## INSTRUCTIONS FOR THE TASK:
Find the lines below that contain the word "case" and count them. Only the number should be given.

## PROVIDED DATA:
= = =
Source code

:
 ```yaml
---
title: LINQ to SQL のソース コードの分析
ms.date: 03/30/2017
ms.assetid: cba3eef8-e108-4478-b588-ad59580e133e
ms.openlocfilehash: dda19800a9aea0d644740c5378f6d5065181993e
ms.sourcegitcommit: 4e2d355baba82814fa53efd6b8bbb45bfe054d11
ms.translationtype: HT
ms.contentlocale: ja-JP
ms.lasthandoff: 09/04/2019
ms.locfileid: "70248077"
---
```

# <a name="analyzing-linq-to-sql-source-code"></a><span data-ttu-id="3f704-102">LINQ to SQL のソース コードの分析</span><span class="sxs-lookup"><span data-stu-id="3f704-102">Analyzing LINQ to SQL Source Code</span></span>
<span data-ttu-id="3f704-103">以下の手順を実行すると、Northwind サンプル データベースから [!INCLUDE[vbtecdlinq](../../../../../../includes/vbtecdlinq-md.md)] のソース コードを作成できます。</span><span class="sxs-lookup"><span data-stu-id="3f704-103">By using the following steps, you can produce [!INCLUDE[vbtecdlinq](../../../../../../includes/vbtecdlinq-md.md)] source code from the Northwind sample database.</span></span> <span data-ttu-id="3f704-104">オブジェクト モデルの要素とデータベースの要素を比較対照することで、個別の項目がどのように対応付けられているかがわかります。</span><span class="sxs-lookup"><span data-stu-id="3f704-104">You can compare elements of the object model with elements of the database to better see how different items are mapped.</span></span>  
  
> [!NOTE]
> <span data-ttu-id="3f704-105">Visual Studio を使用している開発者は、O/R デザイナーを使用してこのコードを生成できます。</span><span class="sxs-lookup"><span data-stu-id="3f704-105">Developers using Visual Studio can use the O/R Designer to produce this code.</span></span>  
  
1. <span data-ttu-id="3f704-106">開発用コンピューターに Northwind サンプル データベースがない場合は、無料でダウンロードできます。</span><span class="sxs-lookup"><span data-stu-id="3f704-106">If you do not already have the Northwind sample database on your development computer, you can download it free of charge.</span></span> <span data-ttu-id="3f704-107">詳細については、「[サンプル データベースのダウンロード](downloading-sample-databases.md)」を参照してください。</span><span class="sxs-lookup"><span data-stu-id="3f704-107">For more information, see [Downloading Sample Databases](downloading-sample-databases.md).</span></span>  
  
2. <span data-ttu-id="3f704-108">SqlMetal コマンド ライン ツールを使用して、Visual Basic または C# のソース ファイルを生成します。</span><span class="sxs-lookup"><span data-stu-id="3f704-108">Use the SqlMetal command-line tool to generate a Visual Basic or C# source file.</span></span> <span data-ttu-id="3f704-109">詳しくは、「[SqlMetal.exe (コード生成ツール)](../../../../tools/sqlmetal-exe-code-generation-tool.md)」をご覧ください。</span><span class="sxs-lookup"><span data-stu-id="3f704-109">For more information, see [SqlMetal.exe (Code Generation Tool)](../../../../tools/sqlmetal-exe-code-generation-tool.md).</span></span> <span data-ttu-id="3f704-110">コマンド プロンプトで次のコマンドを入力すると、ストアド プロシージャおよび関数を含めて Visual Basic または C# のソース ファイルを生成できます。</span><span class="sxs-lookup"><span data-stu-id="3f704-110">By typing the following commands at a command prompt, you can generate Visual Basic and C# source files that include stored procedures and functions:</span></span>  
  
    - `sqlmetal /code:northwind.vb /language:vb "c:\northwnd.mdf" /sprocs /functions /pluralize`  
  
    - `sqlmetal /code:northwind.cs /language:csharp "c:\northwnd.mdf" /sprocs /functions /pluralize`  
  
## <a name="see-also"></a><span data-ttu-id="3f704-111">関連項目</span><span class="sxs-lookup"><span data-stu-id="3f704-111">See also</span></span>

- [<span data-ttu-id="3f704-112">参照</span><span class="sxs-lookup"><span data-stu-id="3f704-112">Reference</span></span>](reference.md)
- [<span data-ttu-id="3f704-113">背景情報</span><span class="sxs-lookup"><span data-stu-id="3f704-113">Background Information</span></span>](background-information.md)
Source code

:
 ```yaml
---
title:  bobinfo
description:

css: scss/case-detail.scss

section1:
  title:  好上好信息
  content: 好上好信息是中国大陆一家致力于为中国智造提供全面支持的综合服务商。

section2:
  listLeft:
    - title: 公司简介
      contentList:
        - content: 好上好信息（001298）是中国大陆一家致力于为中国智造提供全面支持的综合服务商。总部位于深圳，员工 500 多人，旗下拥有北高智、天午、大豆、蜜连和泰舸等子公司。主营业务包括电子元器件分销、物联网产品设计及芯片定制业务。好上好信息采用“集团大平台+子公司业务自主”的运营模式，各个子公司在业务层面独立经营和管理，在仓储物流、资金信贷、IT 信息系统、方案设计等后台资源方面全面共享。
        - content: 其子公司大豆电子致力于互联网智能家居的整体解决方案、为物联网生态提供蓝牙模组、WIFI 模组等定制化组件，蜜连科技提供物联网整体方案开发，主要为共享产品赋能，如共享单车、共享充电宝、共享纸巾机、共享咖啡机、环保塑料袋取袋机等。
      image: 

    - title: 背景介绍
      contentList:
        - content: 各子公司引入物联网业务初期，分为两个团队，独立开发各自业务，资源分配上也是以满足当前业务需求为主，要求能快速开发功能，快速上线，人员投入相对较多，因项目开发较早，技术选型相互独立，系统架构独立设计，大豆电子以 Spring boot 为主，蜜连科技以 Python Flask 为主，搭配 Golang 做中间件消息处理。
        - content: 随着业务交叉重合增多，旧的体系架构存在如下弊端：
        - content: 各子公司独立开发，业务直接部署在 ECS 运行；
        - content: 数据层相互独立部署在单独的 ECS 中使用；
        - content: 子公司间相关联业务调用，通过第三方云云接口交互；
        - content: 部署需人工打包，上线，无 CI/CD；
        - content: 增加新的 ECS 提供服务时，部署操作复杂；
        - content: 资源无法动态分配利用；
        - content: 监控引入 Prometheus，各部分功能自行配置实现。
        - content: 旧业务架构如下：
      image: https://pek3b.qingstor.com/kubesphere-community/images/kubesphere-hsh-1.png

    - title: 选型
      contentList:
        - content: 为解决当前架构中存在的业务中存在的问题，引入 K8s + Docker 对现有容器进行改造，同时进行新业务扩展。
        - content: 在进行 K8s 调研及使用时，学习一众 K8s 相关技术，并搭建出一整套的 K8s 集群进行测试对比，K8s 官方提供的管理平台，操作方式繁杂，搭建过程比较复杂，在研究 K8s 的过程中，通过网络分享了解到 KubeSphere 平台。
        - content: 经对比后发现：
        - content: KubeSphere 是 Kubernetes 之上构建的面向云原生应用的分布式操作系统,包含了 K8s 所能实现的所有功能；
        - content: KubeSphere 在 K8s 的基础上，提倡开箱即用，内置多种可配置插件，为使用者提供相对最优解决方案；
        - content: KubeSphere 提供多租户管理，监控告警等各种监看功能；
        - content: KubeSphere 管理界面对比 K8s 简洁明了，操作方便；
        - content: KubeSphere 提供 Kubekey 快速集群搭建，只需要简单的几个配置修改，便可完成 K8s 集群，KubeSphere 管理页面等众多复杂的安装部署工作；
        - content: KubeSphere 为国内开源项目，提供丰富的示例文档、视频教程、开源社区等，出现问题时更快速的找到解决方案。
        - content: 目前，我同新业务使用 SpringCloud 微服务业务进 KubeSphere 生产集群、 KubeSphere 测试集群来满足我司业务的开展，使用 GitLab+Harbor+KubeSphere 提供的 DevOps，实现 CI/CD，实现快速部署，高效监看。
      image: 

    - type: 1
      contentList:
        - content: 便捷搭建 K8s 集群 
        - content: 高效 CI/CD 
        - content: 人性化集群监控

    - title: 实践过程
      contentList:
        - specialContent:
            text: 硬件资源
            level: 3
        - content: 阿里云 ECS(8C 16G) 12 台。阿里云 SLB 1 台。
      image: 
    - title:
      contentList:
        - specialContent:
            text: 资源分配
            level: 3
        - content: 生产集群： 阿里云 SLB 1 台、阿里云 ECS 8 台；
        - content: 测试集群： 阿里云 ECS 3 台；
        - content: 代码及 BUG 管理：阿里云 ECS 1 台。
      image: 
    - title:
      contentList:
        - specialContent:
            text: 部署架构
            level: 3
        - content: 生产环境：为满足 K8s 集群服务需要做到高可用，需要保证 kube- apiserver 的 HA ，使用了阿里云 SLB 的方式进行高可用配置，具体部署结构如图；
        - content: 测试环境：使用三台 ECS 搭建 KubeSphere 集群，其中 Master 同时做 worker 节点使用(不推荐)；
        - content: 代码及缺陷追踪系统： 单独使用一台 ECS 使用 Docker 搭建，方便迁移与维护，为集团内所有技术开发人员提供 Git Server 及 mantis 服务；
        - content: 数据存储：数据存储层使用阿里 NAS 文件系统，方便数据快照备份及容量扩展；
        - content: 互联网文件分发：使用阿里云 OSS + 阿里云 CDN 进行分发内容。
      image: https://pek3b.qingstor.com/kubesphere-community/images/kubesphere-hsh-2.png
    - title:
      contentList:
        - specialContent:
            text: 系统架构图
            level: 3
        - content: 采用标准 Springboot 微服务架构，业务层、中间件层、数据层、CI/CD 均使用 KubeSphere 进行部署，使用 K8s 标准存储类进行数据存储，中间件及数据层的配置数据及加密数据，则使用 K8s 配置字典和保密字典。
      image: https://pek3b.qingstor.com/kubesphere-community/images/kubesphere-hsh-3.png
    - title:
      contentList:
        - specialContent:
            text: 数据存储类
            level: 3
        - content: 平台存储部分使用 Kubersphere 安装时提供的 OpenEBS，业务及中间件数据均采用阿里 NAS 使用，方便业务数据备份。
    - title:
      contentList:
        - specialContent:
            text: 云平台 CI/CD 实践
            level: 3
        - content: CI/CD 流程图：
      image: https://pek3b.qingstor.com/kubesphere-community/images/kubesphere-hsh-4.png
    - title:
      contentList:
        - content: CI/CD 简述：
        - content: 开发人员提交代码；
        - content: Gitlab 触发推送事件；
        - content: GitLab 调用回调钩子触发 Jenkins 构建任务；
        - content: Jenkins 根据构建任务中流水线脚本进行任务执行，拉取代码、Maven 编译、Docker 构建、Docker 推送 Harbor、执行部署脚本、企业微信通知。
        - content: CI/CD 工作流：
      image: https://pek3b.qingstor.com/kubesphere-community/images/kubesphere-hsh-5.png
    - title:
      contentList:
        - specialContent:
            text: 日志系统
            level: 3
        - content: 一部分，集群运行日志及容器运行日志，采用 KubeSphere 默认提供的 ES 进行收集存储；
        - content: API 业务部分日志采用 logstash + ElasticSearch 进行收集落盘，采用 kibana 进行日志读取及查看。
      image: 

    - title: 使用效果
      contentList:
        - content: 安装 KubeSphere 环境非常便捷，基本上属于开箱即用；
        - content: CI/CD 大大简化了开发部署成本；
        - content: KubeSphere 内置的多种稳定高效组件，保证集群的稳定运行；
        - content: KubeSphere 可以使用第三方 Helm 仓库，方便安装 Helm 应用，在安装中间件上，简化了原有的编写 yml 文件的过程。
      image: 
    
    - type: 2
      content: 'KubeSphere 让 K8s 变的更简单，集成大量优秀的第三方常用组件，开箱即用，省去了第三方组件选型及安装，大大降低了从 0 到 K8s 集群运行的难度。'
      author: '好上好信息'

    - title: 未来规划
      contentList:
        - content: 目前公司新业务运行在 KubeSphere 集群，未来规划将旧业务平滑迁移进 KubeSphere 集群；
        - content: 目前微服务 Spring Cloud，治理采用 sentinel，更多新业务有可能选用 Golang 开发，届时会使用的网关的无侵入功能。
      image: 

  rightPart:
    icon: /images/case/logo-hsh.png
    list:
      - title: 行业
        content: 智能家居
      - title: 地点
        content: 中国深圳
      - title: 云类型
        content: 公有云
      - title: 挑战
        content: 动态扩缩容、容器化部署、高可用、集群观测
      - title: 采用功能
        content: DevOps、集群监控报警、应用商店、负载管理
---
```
= = =
## OUTPUT OF THE TASK:
2